🤖 AI Summary
This study addresses a critical confound in interpreting superposition in neural representations: existing metrics misattribute activation overlap between homonyms—such as “bank” denoting either a financial institution or a riverside—to genuine concept compression, conflating lexical form with semantic distinction. Through a systematic 2×2 factorial design that disentangles lexical identity from semantic content, the work demonstrates for the first time that polysemy, rather than true superposition, is the primary driver of observed activation overlap. Experiments across models ranging from 110M to 70B parameters reveal that 18–36% of sparse autoencoder features conflate distinct word senses, predominantly within the top ≤1% most active dimensions.

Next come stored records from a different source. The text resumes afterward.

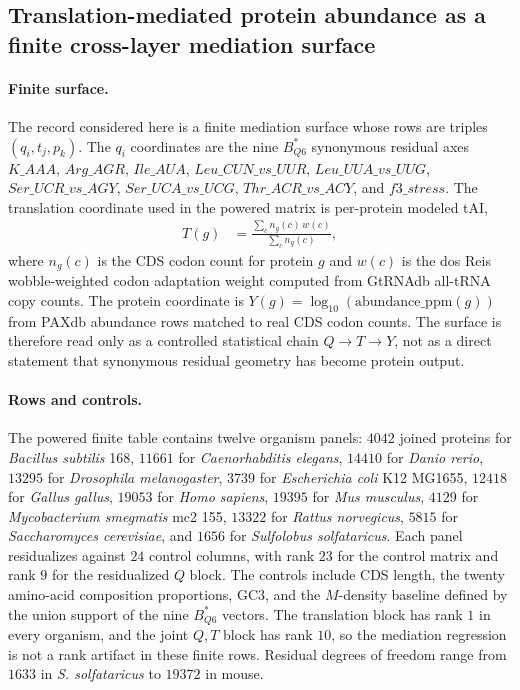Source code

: \subsection{Translation-mediated protein abundance as a finite cross-layer mediation surface}
\label{sec:q6-translation-mediated-protein-abundance-cross-layer}

\paragraph{Finite surface.}
The record considered here is a finite mediation surface whose rows are triples $(q_i,t_j,p_k)$.  The $q_i$ coordinates are the nine $B^*_{Q6}$ synonymous residual axes
$K\_AAA$, $Arg\_AGR$, $Ile\_AUA$, $Leu\_CUN\_vs\_UUR$, $Leu\_UUA\_vs\_UUG$, $Ser\_UCR\_vs\_AGY$, $Ser\_UCA\_vs\_UCG$, $Thr\_ACR\_vs\_ACY$, and $f3\_stress$.  The translation coordinate used in the powered matrix is per-protein modeled tAI,
$$
\begin{aligned}
T(g)&=\frac{\sum_c n_g(c)\,w(c)}{\sum_c n_g(c)},
\end{aligned}
$$
where $n_g(c)$ is the CDS codon count for protein $g$ and $w(c)$ is the dos Reis wobble-weighted codon adaptation weight computed from GtRNAdb all-tRNA copy counts.  The protein coordinate is $Y(g)=\log_{10}(\mathrm{abundance\_ppm}(g))$ from PAXdb abundance rows matched to real CDS codon counts.  The surface is therefore read only as a controlled statistical chain $Q\to T\to Y$, not as a direct statement that synonymous residual geometry has become protein output.

\paragraph{Rows and controls.}
The powered finite table contains twelve organism panels: $4042$ joined proteins for \emph{Bacillus subtilis} 168, $11661$ for \emph{Caenorhabditis elegans}, $14410$ for \emph{Danio rerio}, $13295$ for \emph{Drosophila melanogaster}, $3739$ for \emph{Escherichia coli} K12 MG1655, $12418$ for \emph{Gallus gallus}, $19053$ for \emph{Homo sapiens}, $19395$ for \emph{Mus musculus}, $4129$ for \emph{Mycobacterium smegmatis} mc2 155, $13322$ for \emph{Rattus norvegicus}, $5815$ for \emph{Saccharomyces cerevisiae}, and $1656$ for \emph{Sulfolobus solfataricus}.  Each panel residualizes against $24$ control columns, with rank $23$ for the control matrix and rank $9$ for the residualized $Q$ block.  The controls include CDS length, the twenty amino-acid composition proportions, GC3, and the $M$-density baseline defined by the union support of the nine $B^*_{Q6}$ vectors.  The translation block has rank $1$ in every organism, and the joint $Q,T$ block has rank $10$, so the mediation regression is not a rank artifact in these finite rows.  Residual degrees of freedom range from $1633$ in \emph{S. solfataricus} to $19372$ in mouse.


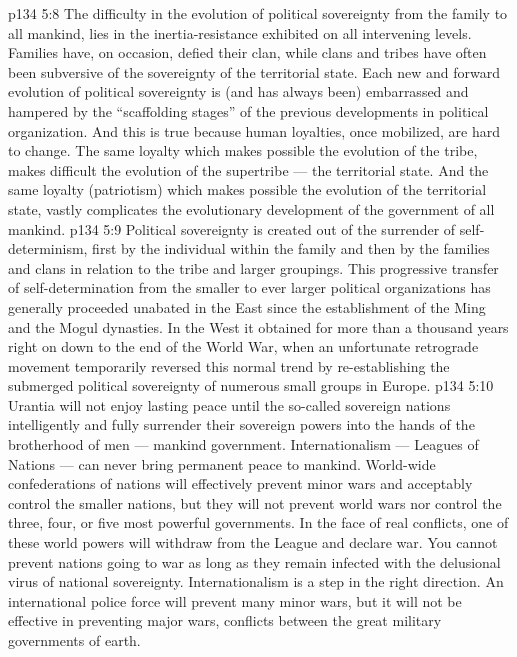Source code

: \vs p134 5:8 The difficulty in the evolution of political sovereignty from the family to all mankind, lies in the inertia\hyp{}resistance exhibited on all intervening levels. Families have, on occasion, defied their clan, while clans and tribes have often been subversive of the sovereignty of the territorial state. Each new and forward evolution of political sovereignty is (and has always been) embarrassed and hampered by the “scaffolding stages” of the previous developments in political organization. And this is true because human loyalties, once mobilized, are hard to change. The same loyalty which makes possible the evolution of the tribe, makes difficult the evolution of the supertribe --- the territorial state. And the same loyalty (patriotism) which makes possible the evolution of the territorial state, vastly complicates the evolutionary development of the government of all mankind.
\vs p134 5:9 Political sovereignty is created out of the surrender of self\hyp{}determinism, first by the individual within the family and then by the families and clans in relation to the tribe and larger groupings. This progressive transfer of self\hyp{}determination from the smaller to ever larger political organizations has generally proceeded unabated in the East since the establishment of the Ming and the Mogul dynasties. In the West it obtained for more than a thousand years right on down to the end of the World War, when an unfortunate retrograde movement temporarily reversed this normal trend by re\hyp{}establishing the submerged political sovereignty of numerous small groups in Europe.
\vs p134 5:10 Urantia will not enjoy lasting peace until the so\hyp{}called sovereign nations intelligently and fully surrender their sovereign powers into the hands of the brotherhood of men --- mankind government. Internationalism --- Leagues of Nations --- can never bring permanent peace to mankind. World\hyp{}wide confederations of nations will effectively prevent minor wars and acceptably control the smaller nations, but they will not prevent world wars nor control the three, four, or five most powerful governments. In the face of real conflicts, one of these world powers will withdraw from the League and declare war. You cannot prevent nations going to war as long as they remain infected with the delusional virus of national sovereignty. Internationalism is a step in the right direction. An international police force will prevent many minor wars, but it will not be effective in preventing major wars, conflicts between the great military governments of earth.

Removing this confound significantly improves word-sense disambiguation performance and enhances the selectivity of knowledge editing interventions (p=0.002).
📝 Abstract
If the same neuron activates for both "lender" and "riverside," standard metrics attribute the overlap to superposition--the neuron must be compressing two unrelated concepts. This work explores how much of the overlap is due a lexical confound: neurons fire for a shared word form (such as "bank") rather than for two compressed concepts. A 2x2 factorial decomposition reveals that the lexical-only condition (same word, different meaning) consistently exceeds the semantic-only condition (different word, same meaning) across models spanning 110M-70B parameters. The confound carries into sparse autoencoders (18-36% of features blend senses), sits in <=1% of activation dimensions, and hurts downstream tasks: filtering it out improves word sense disambiguation and makes knowledge edits more selective (p = 0.002).